The Savoury Upgrade: Masala French Toast
Move over, sweet French toast. The Indian savoury version, often called 'Bombay Toast,' is the perfect hero for a damp morning. It's spicy, satisfying, and comes together in minutes with ingredients you likely already have. All you need are bread slices,
eggs, milk, and a few common spices. The magic happens when you whisk eggs with finely chopped onions, green chillies, coriander, and a pinch of turmeric. Dip the bread into this vibrant mixture until it’s well-coated. Pan-fry on both sides with a bit of butter or oil until golden brown and the edges are delightfully crispy. The aroma of the sizzling masala mixture is guaranteed to lift your spirits. Serve it hot with a side of tomato ketchup or mint chutney for an extra layer of flavour. It’s a full-on breakfast that feels like a hug in a bite.
The 10-Minute Wonder: Classic Kanda Poha
When you need a quick, light, yet filling breakfast, nothing beats poha. Made from flattened rice, this dish is a staple across India for a reason. On a rainy day, its simplicity is its biggest strength. Start by gently rinsing thick poha flakes and letting them drain—this ensures they become soft without turning mushy. While they rest, heat some oil and prepare a fresh tempering (tadka) of mustard seeds, curry leaves, and green chillies. Sauté some chopped onions until they turn translucent, then add turmeric powder. Finally, add the softened poha, roasted peanuts for crunch, and a pinch of salt. Stir everything together gently until the flakes are evenly yellow and fluffy. A final squeeze of lemon juice brightens up all the flavours beautifully. Garnish with fresh coriander and maybe some crunchy sev for a breakfast that is ready in under 15 minutes.
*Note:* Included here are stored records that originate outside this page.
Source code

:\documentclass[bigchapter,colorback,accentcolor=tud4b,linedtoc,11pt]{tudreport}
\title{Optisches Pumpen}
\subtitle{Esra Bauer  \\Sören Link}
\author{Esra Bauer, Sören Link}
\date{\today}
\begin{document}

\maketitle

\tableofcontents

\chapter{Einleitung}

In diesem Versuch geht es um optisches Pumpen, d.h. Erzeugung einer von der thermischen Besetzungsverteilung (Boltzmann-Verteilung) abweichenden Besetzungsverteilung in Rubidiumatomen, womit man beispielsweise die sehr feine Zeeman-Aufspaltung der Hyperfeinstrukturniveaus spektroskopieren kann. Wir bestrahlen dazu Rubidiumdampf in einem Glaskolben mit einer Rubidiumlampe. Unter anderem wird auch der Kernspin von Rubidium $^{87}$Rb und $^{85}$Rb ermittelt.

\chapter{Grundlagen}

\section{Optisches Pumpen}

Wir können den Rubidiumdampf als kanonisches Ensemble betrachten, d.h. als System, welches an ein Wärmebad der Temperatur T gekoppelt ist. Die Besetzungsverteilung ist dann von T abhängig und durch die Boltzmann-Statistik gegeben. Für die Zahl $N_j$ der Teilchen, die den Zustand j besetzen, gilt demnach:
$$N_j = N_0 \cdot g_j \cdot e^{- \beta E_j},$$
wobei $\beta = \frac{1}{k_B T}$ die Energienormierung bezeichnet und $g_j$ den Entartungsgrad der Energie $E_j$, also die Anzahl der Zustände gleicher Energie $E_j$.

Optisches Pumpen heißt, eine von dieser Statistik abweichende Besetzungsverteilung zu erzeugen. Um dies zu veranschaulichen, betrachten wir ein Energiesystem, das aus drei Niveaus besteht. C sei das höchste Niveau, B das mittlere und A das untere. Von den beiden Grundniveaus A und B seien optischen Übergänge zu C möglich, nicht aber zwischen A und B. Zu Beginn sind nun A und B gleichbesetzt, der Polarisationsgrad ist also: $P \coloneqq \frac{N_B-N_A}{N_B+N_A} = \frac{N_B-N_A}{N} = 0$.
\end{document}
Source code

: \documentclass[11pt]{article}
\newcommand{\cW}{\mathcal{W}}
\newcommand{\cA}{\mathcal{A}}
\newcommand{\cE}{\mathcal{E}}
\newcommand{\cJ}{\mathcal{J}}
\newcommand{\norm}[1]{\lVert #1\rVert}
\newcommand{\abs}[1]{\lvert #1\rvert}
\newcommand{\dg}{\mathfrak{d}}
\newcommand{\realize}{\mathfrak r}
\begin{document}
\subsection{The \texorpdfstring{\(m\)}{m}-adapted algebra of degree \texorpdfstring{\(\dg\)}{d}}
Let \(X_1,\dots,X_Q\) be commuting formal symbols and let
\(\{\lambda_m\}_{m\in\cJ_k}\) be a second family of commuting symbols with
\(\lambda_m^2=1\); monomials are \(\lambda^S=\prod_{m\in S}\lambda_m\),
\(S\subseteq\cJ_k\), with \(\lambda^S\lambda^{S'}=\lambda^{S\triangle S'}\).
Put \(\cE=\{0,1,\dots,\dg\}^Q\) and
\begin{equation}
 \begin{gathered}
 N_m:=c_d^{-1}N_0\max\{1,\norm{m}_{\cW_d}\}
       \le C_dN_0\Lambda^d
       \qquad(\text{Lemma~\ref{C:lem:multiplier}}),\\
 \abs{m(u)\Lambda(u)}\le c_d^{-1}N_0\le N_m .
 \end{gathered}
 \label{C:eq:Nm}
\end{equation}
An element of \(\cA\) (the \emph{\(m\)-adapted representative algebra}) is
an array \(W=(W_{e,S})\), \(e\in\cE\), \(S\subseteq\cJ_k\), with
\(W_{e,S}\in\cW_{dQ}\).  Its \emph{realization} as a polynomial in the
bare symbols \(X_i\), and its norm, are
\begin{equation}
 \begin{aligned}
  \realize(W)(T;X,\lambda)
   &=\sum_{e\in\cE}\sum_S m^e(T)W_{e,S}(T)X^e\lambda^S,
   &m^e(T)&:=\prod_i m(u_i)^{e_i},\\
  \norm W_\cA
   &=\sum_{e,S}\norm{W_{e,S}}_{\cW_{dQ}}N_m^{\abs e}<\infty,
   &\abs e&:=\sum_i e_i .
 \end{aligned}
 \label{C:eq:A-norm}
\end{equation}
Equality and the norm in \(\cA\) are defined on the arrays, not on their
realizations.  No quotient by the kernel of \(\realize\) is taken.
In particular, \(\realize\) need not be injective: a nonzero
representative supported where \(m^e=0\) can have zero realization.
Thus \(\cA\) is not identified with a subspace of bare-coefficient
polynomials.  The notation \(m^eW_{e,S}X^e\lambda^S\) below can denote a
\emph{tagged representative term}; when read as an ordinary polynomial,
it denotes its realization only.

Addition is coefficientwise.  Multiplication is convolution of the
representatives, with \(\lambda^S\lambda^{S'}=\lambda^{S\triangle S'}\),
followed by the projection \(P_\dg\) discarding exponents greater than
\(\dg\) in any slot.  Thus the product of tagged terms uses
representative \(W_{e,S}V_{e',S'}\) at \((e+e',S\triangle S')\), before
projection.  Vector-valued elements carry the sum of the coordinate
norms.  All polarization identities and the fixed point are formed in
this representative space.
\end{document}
The Healthy Pancake: Besan and Sooji Cheela
If you’re craving pancakes but want something savoury and healthy, the besan (gram flour) cheela is your answer. This Indian-style pancake is protein-packed, gluten-free, and incredibly versatile. For a crispier texture, add a few spoons of sooji (semolina) to your besan. Simply whisk the flour with water to create a smooth, lump-free batter of pouring consistency. Mix in finely chopped onions, tomatoes, green chillies, and fresh coriander leaves, along with spices like turmeric and ajwain (carom seeds), which aid digestion. Pour a ladleful of the batter onto a hot, lightly oiled pan and spread it into a thin circle, much like a crepe. Cook on both sides until golden brown and cooked through. It’s a fantastic way to sneak in some vegetables and provides a warm, satisfying meal that isn't too heavy.
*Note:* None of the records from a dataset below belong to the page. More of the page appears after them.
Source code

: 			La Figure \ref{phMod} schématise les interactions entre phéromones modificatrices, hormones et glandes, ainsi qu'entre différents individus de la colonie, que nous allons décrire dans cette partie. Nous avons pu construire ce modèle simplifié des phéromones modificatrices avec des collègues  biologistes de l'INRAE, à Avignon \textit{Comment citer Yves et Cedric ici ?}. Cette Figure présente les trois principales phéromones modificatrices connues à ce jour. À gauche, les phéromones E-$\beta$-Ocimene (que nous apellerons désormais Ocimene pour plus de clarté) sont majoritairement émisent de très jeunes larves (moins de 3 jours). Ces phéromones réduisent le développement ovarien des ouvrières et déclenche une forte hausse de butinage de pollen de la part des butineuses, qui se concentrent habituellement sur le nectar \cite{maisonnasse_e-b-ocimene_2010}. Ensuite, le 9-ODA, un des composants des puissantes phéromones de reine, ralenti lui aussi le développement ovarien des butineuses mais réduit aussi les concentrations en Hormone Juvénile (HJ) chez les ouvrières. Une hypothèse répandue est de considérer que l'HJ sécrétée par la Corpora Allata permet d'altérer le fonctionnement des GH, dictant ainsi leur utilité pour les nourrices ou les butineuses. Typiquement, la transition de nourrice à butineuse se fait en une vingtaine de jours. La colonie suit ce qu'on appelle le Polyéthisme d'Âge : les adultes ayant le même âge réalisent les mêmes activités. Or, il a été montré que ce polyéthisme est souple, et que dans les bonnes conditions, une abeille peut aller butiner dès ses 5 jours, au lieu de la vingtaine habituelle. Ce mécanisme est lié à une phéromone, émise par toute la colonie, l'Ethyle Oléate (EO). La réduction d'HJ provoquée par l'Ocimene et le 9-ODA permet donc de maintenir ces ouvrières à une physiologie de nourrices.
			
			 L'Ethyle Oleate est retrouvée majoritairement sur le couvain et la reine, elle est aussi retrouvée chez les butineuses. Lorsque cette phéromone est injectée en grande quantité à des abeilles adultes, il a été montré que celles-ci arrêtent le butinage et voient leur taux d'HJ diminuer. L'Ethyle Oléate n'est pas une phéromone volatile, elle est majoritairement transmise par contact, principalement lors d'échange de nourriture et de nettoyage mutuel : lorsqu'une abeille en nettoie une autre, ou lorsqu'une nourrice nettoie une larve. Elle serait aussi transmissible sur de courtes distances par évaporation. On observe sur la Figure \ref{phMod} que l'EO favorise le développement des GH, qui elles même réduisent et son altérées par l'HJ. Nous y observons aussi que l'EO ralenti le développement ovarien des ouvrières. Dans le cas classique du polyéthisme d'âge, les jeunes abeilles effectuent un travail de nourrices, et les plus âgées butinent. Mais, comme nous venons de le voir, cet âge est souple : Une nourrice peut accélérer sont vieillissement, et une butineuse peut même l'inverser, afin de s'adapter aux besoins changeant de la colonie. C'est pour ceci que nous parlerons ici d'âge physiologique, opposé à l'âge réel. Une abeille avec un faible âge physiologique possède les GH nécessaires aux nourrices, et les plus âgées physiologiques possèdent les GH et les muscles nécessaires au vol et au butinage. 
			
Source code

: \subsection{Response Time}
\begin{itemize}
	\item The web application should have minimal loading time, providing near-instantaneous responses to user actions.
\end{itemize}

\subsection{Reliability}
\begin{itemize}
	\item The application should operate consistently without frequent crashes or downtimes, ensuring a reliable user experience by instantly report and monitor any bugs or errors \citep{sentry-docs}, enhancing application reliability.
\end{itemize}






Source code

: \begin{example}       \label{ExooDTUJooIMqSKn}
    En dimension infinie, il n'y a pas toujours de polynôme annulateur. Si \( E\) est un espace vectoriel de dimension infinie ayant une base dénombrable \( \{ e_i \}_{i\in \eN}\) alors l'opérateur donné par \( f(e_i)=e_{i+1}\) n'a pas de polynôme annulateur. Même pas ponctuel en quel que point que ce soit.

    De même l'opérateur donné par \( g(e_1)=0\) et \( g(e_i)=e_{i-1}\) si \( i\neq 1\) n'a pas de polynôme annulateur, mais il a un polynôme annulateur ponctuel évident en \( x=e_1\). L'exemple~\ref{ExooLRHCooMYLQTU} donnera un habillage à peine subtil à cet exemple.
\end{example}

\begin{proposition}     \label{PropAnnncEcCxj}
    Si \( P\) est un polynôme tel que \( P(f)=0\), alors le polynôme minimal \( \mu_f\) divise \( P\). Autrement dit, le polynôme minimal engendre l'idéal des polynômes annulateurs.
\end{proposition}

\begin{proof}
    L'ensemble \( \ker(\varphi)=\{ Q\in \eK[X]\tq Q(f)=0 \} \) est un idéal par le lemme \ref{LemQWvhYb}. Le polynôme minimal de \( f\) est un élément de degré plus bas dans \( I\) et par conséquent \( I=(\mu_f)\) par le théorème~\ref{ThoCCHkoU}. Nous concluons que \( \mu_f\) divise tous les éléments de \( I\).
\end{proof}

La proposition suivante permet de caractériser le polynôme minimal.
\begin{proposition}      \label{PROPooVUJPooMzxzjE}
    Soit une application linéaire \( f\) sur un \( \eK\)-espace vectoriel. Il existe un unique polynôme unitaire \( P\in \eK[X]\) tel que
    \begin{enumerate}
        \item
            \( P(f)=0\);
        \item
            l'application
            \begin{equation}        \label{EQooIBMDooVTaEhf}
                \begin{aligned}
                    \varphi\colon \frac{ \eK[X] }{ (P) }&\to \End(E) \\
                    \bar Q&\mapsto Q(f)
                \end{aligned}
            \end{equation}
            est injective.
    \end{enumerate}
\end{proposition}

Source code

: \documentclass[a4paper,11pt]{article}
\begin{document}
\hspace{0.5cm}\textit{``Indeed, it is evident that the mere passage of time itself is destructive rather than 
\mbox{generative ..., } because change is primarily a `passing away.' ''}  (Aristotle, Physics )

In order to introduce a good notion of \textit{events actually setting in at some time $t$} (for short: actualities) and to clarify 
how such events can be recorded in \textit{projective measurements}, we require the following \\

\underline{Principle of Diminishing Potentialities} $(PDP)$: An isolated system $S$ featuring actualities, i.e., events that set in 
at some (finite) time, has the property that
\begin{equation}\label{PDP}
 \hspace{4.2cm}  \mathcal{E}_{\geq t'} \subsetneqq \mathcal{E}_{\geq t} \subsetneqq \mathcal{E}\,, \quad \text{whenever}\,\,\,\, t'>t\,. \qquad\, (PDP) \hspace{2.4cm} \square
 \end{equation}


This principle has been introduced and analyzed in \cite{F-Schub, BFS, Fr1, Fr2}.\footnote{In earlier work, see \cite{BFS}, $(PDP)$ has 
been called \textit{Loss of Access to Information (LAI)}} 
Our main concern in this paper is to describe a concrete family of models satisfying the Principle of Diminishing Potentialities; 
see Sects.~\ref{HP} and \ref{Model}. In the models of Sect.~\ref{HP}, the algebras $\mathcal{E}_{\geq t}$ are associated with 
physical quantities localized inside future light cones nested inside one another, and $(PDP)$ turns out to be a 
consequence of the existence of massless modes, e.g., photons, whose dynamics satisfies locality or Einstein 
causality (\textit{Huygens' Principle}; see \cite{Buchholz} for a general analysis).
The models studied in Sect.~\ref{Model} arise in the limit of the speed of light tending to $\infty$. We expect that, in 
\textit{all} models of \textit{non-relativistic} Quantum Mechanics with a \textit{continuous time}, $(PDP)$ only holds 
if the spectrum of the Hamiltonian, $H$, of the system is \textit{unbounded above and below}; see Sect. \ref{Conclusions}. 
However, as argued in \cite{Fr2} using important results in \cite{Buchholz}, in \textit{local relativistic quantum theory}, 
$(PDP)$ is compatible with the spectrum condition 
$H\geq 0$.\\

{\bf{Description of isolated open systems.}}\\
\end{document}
The Comfort Bowl: Masala Oats Upma
Give your regular oatmeal a savoury twist with this quick and comforting Masala Oats Upma. It combines the health benefits of oats with the beloved flavours of a traditional upma, making it an ideal breakfast for a wet and chilly day. The process is just as quick as making regular upma. Start with a tempering of mustard seeds and curry leaves, then sauté onions until soft. You can add finely chopped vegetables like carrots and peas for extra nutrition and colour. Add quick-cooking oats and toast them for a minute before pouring in hot water. The oats cook in minutes, absorbing the spiced water to become a soft, flavourful, and porridge-like dish that is both light and incredibly filling. It’s the perfect one-bowl meal to warm you up from the inside out.